The Certified Financial Planner (CFP) certification is a professional certification mark for financial planners conferred by the Certified Financial Planner Board of Standards (CFP Board) in the United States, and by 25 other organizations affiliated with the Financial Planning Standards Board (FPSB), the owner of the CFP mark outside of the United States. The certification is managed by the Certified Financial Planner Board of Standards, Inc. (CFP Board), which was founded in 1985 as a 501(c)(3) non-profit organization; it is neither a government designation nor an accredited degree.

To receive authorization to use the designation, a candidate must meet education, examination, experience, and ethics requirements and pay an ongoing certification fee.

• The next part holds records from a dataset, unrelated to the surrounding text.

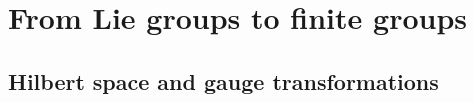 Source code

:\section{From Lie groups to finite groups}
\label{sec:from_lie_groups_to_finite_groups}



\subsection{Hilbert space and gauge transformations}



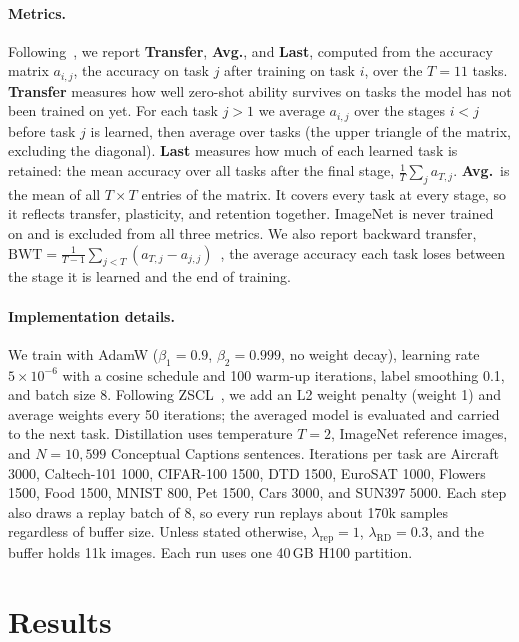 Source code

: \documentclass[10pt,twocolumn,letterpaper]{article}
\begin{document}
\paragraph{Metrics.}
Following~\cite{zheng2023zscl}, we report \textbf{Transfer}, \textbf{Avg.}, and
\textbf{Last}, computed from the accuracy matrix $a_{i,j}$, the accuracy on
task $j$ after training on task $i$, over the $T{=}11$ tasks.
\textbf{Transfer} measures how well zero-shot ability survives on tasks the
model has not been trained on yet. For each task $j>1$ we average
$a_{i,j}$ over the stages $i<j$ before task $j$ is learned, then average over
tasks (the upper triangle of the matrix, excluding the diagonal).
\textbf{Last} measures how much of each learned task is retained: the mean
accuracy over all tasks after the final stage, $\frac{1}{T}\sum_j a_{T,j}$.
\textbf{Avg.}\ is the mean of all $T\times T$ entries of the matrix. It covers
every task at every stage, so it reflects transfer, plasticity, and retention
together. ImageNet is never trained on and is excluded from all three
metrics. We also report backward transfer,
$\text{BWT}=\frac{1}{T-1}\sum_{j<T}(a_{T,j}-a_{j,j})$~\cite{lopezpaz2017gem},
the average accuracy each task loses between the stage it is learned and the
end of training.

\paragraph{Implementation details.}
We train with AdamW ($\beta_1{=}0.9$, $\beta_2{=}0.999$, no weight decay),
learning rate $5{\times}10^{-6}$ with a cosine schedule and 100 warm-up
iterations, label smoothing 0.1, and batch size 8. Following
ZSCL~\cite{zheng2023zscl}, we add an L2 weight penalty (weight 1) and average
weights every 50 iterations; the averaged model is evaluated and carried to the
next task. Distillation uses temperature $T{=}2$, ImageNet reference images, and
$N{=}10{,}599$ Conceptual Captions sentences. Iterations per task are Aircraft
3000, Caltech-101 1000, CIFAR-100 1500, DTD 1500, EuroSAT 1000, Flowers 1500,
Food 1500, MNIST 800, Pet 1500, Cars 3000, and SUN397 5000. Each step also
draws a replay batch of 8, so every run replays about 170k samples regardless
of buffer size. Unless stated otherwise, $\lambda_{\text{rep}}{=}1$,
$\lambda_{\text{RD}}{=}0.3$, and the buffer holds 11k images. Each run uses one
40\,GB H100 partition.

\section{Results}
\label{sec:results}
\end{document}
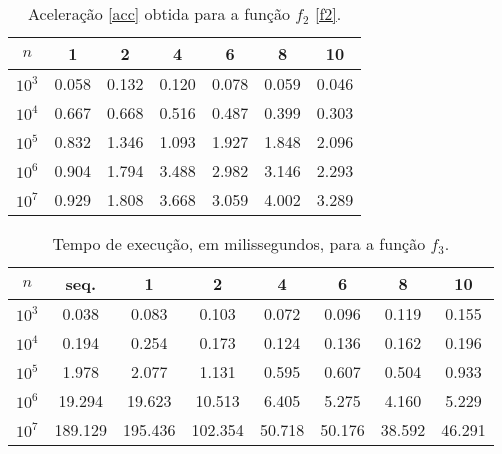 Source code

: \documentclass{article}
\begin{document}
        \begin{table}[h!]
          \centering
          \begin{tabular}{||c c c c c c c||}
            \hline
            $n$ & 1 & 2 & 4 & 6 & 8 & 10 \\ 
            \hline \hline
            $10^{3}$ & 0.058 & 0.132 & 0.120 & 0.078 & 0.059 & 0.046 \\ 
            \hline 
            $10^{4}$ & 0.667 & 0.668 & 0.516 & 0.487 & 0.399 & 0.303 \\ 
            \hline 
            $10^{5}$ & 0.832 & 1.346 & 1.093 & 1.927 & 1.848 & 2.096 \\ 
            \hline 
            $10^{6}$ & 0.904 & 1.794 & 3.488 & 2.982 & 3.146 & 2.293 \\ 
            \hline 
            $10^{7}$ & 0.929 & 1.808 & 3.668 & 3.059 & 4.002 & 3.289 \\ 
            \hline 
          \end{tabular}
          \caption{Aceleração \eqref{acc} obtida para a função $f_2$ \eqref{f2}. }
          \label{f2a}
        \end{table}

        \begin{table}[h!]
          \centering
          \begin{tabular}{||c c c c c c c c||}
            \hline
            $n$ & seq. & 1 & 2 & 4 & 6 & 8 & 10 \\ 
            \hline \hline
            $10^{3}$ & 0.038 & 0.083 & 0.103 & 0.072 & 0.096 & 0.119 & 0.155 \\ 
            \hline 
            $10^{4}$ & 0.194 & 0.254 & 0.173 & 0.124 & 0.136 & 0.162 & 0.196 \\ 
            \hline 
            $10^{5}$ & 1.978 & 2.077 & 1.131 & 0.595 & 0.607 & 0.504 & 0.933 \\ 
            \hline 
            $10^{6}$ & 19.294 & 19.623 & 10.513 & 6.405 & 5.275 & 4.160 & 5.229 \\ 
            \hline 
            $10^{7}$ & 189.129 & 195.436 & 102.354 & 50.718 & 50.176 & 38.592 & 46.291 \\ 
            \hline 
          \end{tabular}
          \caption{Tempo de execução, em milissegundos, para a função $f_3$.}
          \label{f3t}
        \end{table}
      
\end{document}
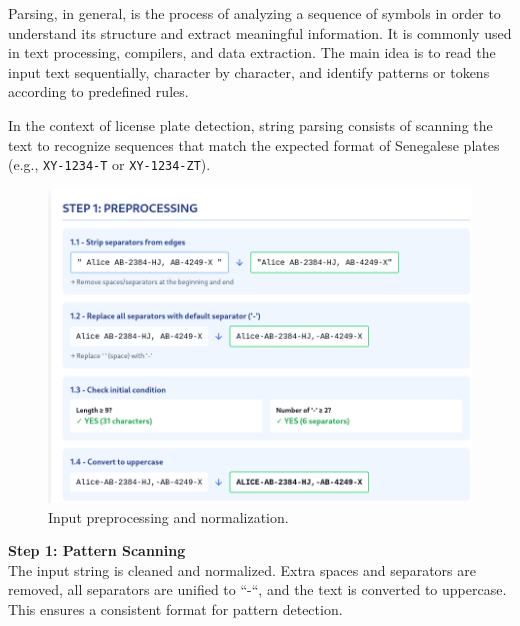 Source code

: \documentclass[12pt,a4paper]{article}
\begin{document}
Parsing, in general, is the process of analyzing a sequence of symbols in order to understand its structure 
and extract meaningful information. It is commonly used in text processing, compilers, and data extraction. 
The main idea is to read the input text sequentially, character by character, and identify patterns or tokens 
according to predefined rules.

In the context of license plate detection, string parsing consists of scanning the text to recognize sequences 
that match the expected format of Senegalese plates (e.g., \texttt{XY-1234-T} or \texttt{XY-1234-ZT}). 




\begin{figure}[H]
    \centering
    \includegraphics[width=\linewidth]{AIMS_Senegal__Assignment_template/step1Parsing.png}
    \caption{Input preprocessing and normalization.}
    \label{fig:step1Parsing}

\end{figure}

\textbf{Step 1: Pattern Scanning} \\
The input string is cleaned and normalized. Extra spaces and separators are removed, all separators are unified to ``-``, and the text is converted to uppercase. This ensures a consistent format for pattern detection.
\end{document}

In the United Kingdom, the CFP licence/designation is available to financial planners through membership of the Chartered Institute of Securities & Investment (CISI).

Globally, there are more than 230,648 licensed CFPs, with 57% in Americas, 37% in Asia Pacific, 3.3% in Europe & Middle East and 2% in Africa.

==Requirements for initial certification==

For initial certification, an individual must meet four categories of requirements: education, examination, experience, and ethics.

===Education requirements===

The candidate must have a bachelor's degree (or higher), or its equivalent in any discipline, from an accredited college or university. The bachelor's degree requirement may be completed after passing the CFP exam (within five years) and is not a requirement to be eligible to take the CFP Board Certification Examination. As a first step to the present CFP certification criteria, students must master a curriculum of approximately 100 topics on financial planning.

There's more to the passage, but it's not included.